President Donald Trump’s Tulsa, Oklahoma, rally on Sunday raised concerns early as health experts cautioned against gathering crowds in an indoor venue amid the novel coronavirus pandemic in what could be a superspreader event.
But despite the concerns and infections in Trump’s inner circle, Trump pushed forward with his rally, his first official campaign event since April. The president used the event to address the pandemic, reviving some of his most memorable claims and touting his response to the pandemic.
“China sent us the plague,” Trump said during the rally, before calling back to racist terms he has repeatedly used to describe the novel coronavirus.
“COVID-19, that name gets further and further away from China, as opposed to calling it the Chinese virus,” Trump said. “By the way, it’s a disease, without question, has more names than any other in history.
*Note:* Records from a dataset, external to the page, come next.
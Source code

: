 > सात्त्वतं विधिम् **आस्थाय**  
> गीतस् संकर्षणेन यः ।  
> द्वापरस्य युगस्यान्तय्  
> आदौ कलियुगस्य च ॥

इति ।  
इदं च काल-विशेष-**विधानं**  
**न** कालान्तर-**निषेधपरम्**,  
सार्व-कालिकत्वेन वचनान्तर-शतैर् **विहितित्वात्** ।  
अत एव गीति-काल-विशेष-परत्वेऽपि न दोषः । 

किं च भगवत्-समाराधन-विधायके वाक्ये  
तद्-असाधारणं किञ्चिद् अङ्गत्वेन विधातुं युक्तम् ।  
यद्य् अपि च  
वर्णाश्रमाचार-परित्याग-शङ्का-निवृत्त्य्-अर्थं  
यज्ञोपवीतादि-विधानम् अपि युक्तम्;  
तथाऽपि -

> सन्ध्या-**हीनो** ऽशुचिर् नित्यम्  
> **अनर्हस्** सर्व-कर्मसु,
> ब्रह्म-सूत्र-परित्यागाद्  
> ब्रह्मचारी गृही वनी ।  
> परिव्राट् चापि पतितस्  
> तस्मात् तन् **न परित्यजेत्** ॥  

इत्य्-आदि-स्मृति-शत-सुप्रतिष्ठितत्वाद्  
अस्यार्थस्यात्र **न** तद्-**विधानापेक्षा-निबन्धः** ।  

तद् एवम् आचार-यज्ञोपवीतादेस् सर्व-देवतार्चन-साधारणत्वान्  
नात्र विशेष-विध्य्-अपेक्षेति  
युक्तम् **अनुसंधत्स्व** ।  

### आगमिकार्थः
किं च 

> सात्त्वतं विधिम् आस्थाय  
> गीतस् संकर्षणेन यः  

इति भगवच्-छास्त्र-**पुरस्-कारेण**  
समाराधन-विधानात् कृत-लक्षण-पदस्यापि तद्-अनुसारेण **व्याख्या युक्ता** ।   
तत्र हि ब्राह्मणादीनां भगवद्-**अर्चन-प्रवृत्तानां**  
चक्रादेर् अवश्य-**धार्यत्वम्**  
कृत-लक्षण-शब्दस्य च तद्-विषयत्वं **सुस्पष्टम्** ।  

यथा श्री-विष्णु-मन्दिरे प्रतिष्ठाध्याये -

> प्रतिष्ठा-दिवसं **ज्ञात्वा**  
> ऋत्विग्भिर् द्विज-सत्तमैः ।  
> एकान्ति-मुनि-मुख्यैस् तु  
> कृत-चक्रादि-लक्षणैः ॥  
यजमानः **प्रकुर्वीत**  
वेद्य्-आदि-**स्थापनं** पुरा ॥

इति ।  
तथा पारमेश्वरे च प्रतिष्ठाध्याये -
I can name ‘kung flu,’ I can name, 19 different versions of names.”
President Trump talks about the many names of Coronavirus, including “Kung Flu”. pic.twitter.com/m0aQLfpNuT
— Benny (@bennyjohnson) June 21, 2020
Trump’s use of the term “Kung Flu” was previously condemned by White House counselor Kellyanne Conway in March as “highly offensive” after reports said administration aides used the racist terminology. The White House did not immediately respond to Business Insider’s request for comment on the remark.
In addition to referring to the disease as “Kung Flu,” Trump said that the US had tested 25 million people for COVID-19 before the president ordered authorities to “slow the testing down.”
“When you do testing to that extent, you’re going to find more people, you’re going to find more cases,” Trump said. “So I said to my people, slow the testing down, please.”
Several lawmakers condemned the comment. A White House official later told Reuters after the rally was a joke.
White House trade adviser Peter Navarro said Sunday that the testing comment was “tongue in cheek” in “a light moment.”
Homeland Security Secretary Chad Wolf said on CBS’s “Face the Nation” that Trump made the comment in “frustration” over the press’ “focus” on rising case counts in the US.
Navarro also doubled down on Trump’s claims blaming China for the virus, saying on CNN’s “State of the Union” on Sunday that the coronavirus was a “product of the Chinese Communist party.”
“Did you say China created this virus, did I hear you wrong,” host Jake Tapper pressed Navarro.
“You did not hear me wrong,” Navarro said. “That virus was a product of the Chinese Communist party and until we get some information about what happened in those labs or what happened in that wet market we know that virus was spawned in China.”
CNN’s @jaketapper presses White House trade adviser Peter Navarro’s claim that China “created” the coronavirus. #CNNSOTU pic.twitter.com/Ou7LMRbS7z
— State of the Union (@CNNSotu) June 21, 2020
The coronavirus was also at the center of Trump’s comments at the rally that appeared to serve as a platform for Trump to boast about his track record and air grievances against his opponents.
He insisted he has “done a phenomenal job with” confront the pandemic, shutting down the US in January, which he said was “months earlier than other people would have done it if they would have done it at all.”
Trump said he shut down the United States to “all people from China” and later, “closed it down to Europe,” but never imposed a complete ban on people traveling from Europe and the travel restriction policy that began on February 2 only affected people who had been in China in the previous 14 days from entering the US, and both had significant exceptions.
Despite rising rates of infection and hospitalizations due to the coronavirus that were recorded in several states in the days leading up to his rally, Trump predicted the country was on the way “up.”
“We’re going to be way up,” Trump said. “We’re not going to be where we were, but in many ways, other than all of the horrible, horrible death that was so needlessly caused by a virus that should have been stopped where it originated, which was China.”
As of Saturday, data from Johns Hopkins University counted more than 2.2 million cases and more than 119,000 deaths from the coronavirus in the US.
As authorities continue to grapple with outbreaks amid reopenings, states across the country are holding modified primaries and ramping up vote by mail initiatives, offering a glimpse of how the coronavirus may impact the presidential election this fall.